Created 1593 arcs, 3186 sources, and 253 targets


## Define Color Scheme

We'll use red for outward migration and blue for inward migration:

In [6]:
# migrate out (red)
SOURCE_COLOR = [166, 3, 3]
# migrate in (blue)
TARGET_COLOR = [35, 181, 184]
# Combine into a single array to use as a lookup table
COLORS = np.vstack(
    [np.array(SOURCE_COLOR, dtype=np.uint8), np.array(TARGET_COLOR, dtype=np.uint8)],
)
SOURCE_LOOKUP = 0
TARGET_LOOKUP = 1

## Configure Brushing Extension

The BrushingExtension allows interactive exploration by highlighting flows near the cursor:

In [7]:
brushing_extension = BrushingExtension()
brushing_radius = 100000  # 100km radius in meters

## Create Source Layer

The source layer represents origin counties in the migration flows:

In [8]:
# Convert sources list to GeoDataFrame
if len(sources) == 0:
    print("Warning: No source points found. Check the flow data and threshold values.")
    source_layer = None
else:
    # Extract positions as a proper 2D array
    source_positions_list = [source['position'] for source in sources]
    source_arr = np.array(source_positions_list)
    
    # Create shapely points from x, y coordinates (ignoring z)
    source_positions = shapely.points(source_arr[:, 0], source_arr[:, 1])
    source_gdf = gpd.GeoDataFrame(
        pd.DataFrame.from_records(sources)[['name', 'radius', 'gain']],
        geometry=source_positions,
        crs='EPSG:4326',
    )

    # Apply colors based on gain/loss
    source_colors_lookup = np.where(source_gdf['gain'] > 0, TARGET_LOOKUP, SOURCE_LOOKUP)
    source_fill_colors = COLORS[source_colors_lookup]

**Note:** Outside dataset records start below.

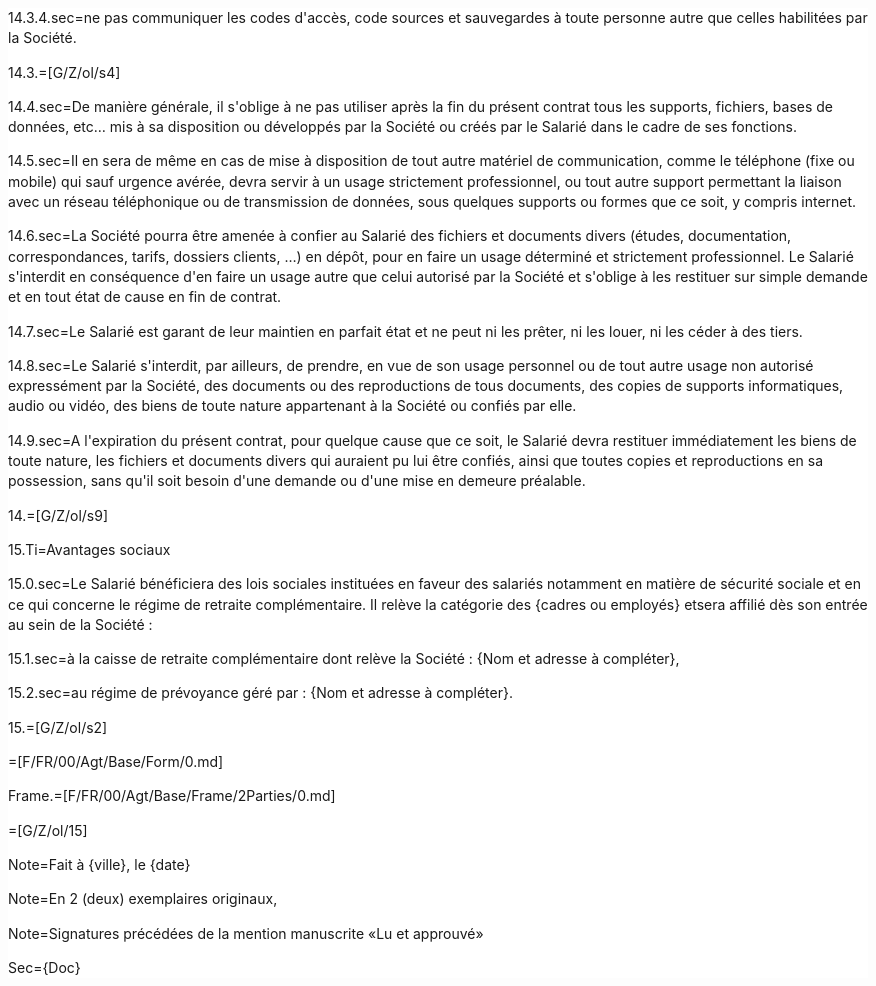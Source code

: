 14.3.4.sec=ne pas communiquer les codes d'accès, code sources et sauvegardes à toute personne autre que celles habilitées par la Société.

14.3.=[G/Z/ol/s4]

14.4.sec=De manière générale, il s'oblige à ne pas utiliser après la fin du présent contrat tous les supports, fichiers, bases de données, etc… mis à sa disposition ou développés par la Société ou créés par le Salarié dans le cadre de ses fonctions.

14.5.sec=Il en sera de même en cas de mise à disposition de tout autre matériel de communication, comme le téléphone (fixe ou mobile) qui sauf urgence avérée, devra servir à un usage strictement professionnel, ou tout autre support permettant la liaison avec un réseau téléphonique ou de transmission de données, sous quelques supports ou formes que ce soit, y compris internet.

14.6.sec=La Société pourra être amenée à confier au Salarié des fichiers et documents divers (études, documentation, correspondances, tarifs, dossiers clients, …) en dépôt, pour en faire un usage déterminé et strictement professionnel. Le Salarié s'interdit en conséquence d'en faire un usage autre que celui autorisé par la Société et s'oblige à les restituer sur simple demande et en tout état de cause en fin de contrat.

14.7.sec=Le Salarié est garant de leur maintien en parfait état et ne peut ni les prêter, ni les louer, ni les céder à des tiers.

14.8.sec=Le Salarié s'interdit, par ailleurs, de prendre, en vue de son usage personnel ou de tout autre usage non autorisé expressément par la Société, des documents ou des reproductions de tous documents, des copies de supports informatiques, audio ou vidéo, des biens de toute nature appartenant à la Société ou confiés par elle.

14.9.sec=A l'expiration du présent contrat, pour quelque cause que ce soit, le Salarié devra restituer immédiatement les biens de toute nature, les fichiers et documents divers qui auraient pu lui être confiés, ainsi que toutes copies et reproductions en sa possession, sans qu'il soit besoin d'une demande ou d'une mise en demeure préalable.

14.=[G/Z/ol/s9]

15.Ti=Avantages sociaux

15.0.sec=Le Salarié bénéficiera des lois sociales instituées en faveur des salariés notamment en matière de sécurité sociale et en ce qui concerne le régime de retraite complémentaire. Il relève la catégorie des {cadres ou employés} etsera affilié dès son entrée au sein de la Société :

15.1.sec=à la caisse de retraite complémentaire dont relève la Société : {Nom et adresse à compléter},

15.2.sec=au régime de prévoyance géré par : {Nom et adresse à compléter}.

15.=[G/Z/ol/s2]

=[F/FR/00/Agt/Base/Form/0.md]

Frame.=[F/FR/00/Agt/Base/Frame/2Parties/0.md]

=[G/Z/ol/15]

Note=Fait à {ville}, le {date}

Note=En 2 (deux) exemplaires originaux,

Note=Signatures précédées de la mention manuscrite «Lu et approuvé»

Sec={Doc}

    # Create ScatterplotLayer for sources
    source_layer = ScatterplotLayer.from_geopandas(
        source_gdf,
        get_fill_color=source_fill_colors,
        radius_scale=3000,
        pickable=False,
        extensions=[brushing_extension],
        brushing_radius=brushing_radius,
    )
    print(f"Created source layer with {len(source_gdf)} points")

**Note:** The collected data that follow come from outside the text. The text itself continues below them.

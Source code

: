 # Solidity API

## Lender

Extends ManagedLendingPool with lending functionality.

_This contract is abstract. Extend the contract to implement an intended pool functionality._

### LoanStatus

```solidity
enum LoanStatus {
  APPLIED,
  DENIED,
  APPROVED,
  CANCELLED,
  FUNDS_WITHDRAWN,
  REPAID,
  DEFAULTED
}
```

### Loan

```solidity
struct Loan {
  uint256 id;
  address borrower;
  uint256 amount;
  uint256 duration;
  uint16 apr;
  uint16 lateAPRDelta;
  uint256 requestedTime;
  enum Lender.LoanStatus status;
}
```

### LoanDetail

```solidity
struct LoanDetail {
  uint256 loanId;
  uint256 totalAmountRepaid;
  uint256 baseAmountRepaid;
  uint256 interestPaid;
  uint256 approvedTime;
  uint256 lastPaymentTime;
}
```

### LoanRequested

Created source layer with 3186 points


## Create Target Layer

The target layer represents destination counties, shown as rings with colors indicating net migration:

In [9]:
# Convert targets list to GeoDataFrame
if len(targets) == 0:
    print("Warning: No target points found. Check the flow data and threshold values.")
    target_ring_layer = None
else:
    # Extract positions as a proper 2D array
    targets_positions_list = [target['position'] for target in targets]
    targets_arr = np.array(targets_positions_list)
    
    # Create shapely points from x, y, z coordinates (ignoring z for shapely)
    target_positions = shapely.points(targets_arr[:, 0], targets_arr[:, 1])
    target_gdf = gpd.GeoDataFrame(
        pd.DataFrame.from_records(targets)[['name', 'gain', 'loss', 'net']],
        geometry=target_positions,
        crs='EPSG:4326',
    )

    # Apply colors based on net migration
    target_line_colors_lookup = np.where(
        target_gdf['net'] > 0,
        TARGET_LOOKUP,
        SOURCE_LOOKUP,
    )
    target_line_colors = COLORS[target_line_colors_lookup]

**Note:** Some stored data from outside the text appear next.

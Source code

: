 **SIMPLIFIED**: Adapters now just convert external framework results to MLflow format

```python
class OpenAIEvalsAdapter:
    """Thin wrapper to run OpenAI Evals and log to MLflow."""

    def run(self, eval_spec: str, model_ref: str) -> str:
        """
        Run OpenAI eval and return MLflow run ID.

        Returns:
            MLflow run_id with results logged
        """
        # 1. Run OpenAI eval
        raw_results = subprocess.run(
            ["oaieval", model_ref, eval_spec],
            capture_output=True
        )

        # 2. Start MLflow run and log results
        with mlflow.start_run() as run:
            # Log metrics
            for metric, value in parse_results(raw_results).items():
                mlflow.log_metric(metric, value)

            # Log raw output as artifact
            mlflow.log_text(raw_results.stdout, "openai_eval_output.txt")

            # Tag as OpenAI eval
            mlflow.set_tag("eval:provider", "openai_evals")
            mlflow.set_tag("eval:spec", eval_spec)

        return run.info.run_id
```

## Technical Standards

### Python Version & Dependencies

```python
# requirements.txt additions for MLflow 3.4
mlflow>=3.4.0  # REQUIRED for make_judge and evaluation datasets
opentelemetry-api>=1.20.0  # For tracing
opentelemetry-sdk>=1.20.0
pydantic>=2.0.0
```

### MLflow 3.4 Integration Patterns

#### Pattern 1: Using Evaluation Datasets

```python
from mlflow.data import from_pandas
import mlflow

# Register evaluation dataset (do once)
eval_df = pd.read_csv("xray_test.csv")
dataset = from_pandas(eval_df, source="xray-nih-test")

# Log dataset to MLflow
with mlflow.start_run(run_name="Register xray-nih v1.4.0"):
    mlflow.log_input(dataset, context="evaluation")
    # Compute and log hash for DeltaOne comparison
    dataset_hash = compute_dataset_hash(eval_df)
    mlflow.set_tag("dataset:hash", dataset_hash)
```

    # Create ScatterplotLayer for targets (rings)
    target_ring_layer = ScatterplotLayer.from_geopandas(
        target_gdf,
        get_line_color=target_line_colors,
        radius_scale=4000,
        pickable=True,
        stroked=True,
        filled=False,
        line_width_min_pixels=2,
        extensions=[brushing_extension],
        brushing_radius=brushing_radius,
    )
    print(f"Created target layer with {len(target_gdf)} points")

Created target layer with 253 points


## Create Arc Layer with BrushingExtension

The arc layer draws curved lines showing migration flows between counties.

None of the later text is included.